[Start of section]

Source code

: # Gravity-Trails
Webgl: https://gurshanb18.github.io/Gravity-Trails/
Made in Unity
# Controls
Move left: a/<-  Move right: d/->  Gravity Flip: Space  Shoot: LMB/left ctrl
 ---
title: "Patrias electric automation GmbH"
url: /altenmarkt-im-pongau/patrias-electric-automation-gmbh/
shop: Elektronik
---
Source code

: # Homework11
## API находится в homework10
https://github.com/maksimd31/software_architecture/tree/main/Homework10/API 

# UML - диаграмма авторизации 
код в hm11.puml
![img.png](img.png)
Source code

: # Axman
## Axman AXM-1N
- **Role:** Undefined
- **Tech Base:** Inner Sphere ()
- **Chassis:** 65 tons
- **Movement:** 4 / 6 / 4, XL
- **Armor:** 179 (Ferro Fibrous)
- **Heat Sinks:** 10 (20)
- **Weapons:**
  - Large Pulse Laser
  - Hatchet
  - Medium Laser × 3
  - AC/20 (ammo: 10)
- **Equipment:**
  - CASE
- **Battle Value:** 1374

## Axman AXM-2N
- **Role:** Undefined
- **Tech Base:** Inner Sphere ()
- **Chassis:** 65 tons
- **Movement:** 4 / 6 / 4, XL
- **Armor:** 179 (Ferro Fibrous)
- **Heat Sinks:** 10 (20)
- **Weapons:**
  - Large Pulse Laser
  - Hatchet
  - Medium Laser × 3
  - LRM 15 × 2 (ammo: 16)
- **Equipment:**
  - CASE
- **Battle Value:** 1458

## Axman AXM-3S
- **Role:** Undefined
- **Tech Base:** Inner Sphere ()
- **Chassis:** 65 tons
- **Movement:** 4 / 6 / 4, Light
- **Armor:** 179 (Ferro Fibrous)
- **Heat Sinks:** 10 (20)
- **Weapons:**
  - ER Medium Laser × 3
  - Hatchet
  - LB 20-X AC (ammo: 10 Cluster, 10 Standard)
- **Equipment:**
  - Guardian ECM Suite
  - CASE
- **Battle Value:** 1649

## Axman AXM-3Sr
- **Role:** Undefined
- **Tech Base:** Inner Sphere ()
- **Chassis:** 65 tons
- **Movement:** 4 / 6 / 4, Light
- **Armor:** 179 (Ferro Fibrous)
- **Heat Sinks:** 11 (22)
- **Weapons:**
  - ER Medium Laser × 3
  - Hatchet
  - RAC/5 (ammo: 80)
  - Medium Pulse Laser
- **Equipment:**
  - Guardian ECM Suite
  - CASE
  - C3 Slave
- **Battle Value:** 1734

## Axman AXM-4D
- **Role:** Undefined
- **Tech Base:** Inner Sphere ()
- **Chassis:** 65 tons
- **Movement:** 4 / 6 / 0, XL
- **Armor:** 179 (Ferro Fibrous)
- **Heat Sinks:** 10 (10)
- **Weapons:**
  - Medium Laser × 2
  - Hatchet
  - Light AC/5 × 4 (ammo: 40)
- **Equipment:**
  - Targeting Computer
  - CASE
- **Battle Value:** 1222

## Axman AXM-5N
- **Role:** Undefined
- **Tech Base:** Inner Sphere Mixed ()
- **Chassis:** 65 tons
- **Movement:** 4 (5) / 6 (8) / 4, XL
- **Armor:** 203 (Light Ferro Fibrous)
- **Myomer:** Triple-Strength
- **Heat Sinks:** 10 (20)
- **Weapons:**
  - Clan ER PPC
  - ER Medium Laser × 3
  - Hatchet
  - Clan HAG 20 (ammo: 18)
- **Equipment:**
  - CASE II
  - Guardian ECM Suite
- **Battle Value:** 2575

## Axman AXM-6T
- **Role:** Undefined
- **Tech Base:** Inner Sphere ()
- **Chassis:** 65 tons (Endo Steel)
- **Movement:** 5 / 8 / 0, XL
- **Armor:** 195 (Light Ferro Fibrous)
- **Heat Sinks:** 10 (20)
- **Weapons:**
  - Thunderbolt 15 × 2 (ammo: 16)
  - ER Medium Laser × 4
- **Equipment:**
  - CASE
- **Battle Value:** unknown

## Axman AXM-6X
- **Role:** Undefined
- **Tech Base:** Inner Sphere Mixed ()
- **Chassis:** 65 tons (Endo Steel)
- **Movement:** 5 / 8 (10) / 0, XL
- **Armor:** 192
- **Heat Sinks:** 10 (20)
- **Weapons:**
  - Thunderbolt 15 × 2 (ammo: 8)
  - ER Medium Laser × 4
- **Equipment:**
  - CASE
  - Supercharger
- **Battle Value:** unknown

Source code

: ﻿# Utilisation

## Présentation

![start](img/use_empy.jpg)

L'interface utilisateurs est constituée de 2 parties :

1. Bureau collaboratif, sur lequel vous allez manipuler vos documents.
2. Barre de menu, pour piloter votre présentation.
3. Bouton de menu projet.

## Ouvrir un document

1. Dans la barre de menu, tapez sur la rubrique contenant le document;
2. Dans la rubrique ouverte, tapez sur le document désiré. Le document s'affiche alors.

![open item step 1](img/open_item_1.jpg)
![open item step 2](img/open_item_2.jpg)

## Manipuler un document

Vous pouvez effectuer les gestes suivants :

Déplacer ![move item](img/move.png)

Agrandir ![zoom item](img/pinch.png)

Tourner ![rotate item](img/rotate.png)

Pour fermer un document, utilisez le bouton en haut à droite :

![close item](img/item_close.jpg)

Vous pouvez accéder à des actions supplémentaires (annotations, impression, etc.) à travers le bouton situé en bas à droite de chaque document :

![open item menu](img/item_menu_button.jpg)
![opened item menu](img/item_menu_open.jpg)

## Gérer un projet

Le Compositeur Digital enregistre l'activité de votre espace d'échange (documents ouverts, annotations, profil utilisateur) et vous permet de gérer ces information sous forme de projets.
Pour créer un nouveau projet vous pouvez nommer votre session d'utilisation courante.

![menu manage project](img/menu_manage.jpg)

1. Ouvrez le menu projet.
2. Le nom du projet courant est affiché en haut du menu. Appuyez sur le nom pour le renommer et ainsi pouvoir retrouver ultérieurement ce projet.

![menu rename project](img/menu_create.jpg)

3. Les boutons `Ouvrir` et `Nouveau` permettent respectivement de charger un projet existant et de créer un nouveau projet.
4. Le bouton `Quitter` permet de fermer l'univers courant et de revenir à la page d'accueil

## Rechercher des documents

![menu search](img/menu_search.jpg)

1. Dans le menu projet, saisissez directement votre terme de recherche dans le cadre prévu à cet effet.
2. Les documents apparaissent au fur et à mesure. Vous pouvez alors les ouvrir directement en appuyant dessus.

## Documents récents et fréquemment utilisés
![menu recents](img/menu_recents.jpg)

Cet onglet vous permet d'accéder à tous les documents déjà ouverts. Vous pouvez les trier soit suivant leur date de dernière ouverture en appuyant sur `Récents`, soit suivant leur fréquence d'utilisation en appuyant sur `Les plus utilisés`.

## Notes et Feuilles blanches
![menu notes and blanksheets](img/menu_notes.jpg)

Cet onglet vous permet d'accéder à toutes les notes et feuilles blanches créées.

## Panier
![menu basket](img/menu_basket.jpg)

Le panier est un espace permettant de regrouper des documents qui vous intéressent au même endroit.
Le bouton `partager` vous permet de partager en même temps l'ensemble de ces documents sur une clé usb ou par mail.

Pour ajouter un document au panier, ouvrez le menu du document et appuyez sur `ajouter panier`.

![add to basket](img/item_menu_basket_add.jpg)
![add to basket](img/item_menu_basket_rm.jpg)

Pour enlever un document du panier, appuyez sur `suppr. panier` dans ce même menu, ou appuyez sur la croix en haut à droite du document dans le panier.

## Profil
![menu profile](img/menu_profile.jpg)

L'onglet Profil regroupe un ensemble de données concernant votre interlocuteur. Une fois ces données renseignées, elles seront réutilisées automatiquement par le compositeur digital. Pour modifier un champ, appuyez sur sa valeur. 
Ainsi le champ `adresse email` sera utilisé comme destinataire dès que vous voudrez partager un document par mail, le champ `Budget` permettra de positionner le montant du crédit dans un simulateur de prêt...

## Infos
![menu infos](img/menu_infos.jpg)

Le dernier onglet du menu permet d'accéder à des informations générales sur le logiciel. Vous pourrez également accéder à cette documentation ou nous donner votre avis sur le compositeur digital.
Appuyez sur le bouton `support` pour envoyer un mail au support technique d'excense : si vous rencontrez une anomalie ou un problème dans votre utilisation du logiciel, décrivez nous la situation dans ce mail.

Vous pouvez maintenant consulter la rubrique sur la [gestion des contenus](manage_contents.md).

[End of section]

_Activity_: Which lines above hold the string "utilisés"? Show each of them.

_Answer to this task_:
## Documents récents et fréquemment utilisés
Cet onglet vous permet d'accéder à tous les documents déjà ouverts. Vous pouvez les trier soit suivant leur date de dernière ouverture en appuyant sur `Récents`, soit suivant leur fréquence d'utilisation en appuyant sur `Les plus utilisés`.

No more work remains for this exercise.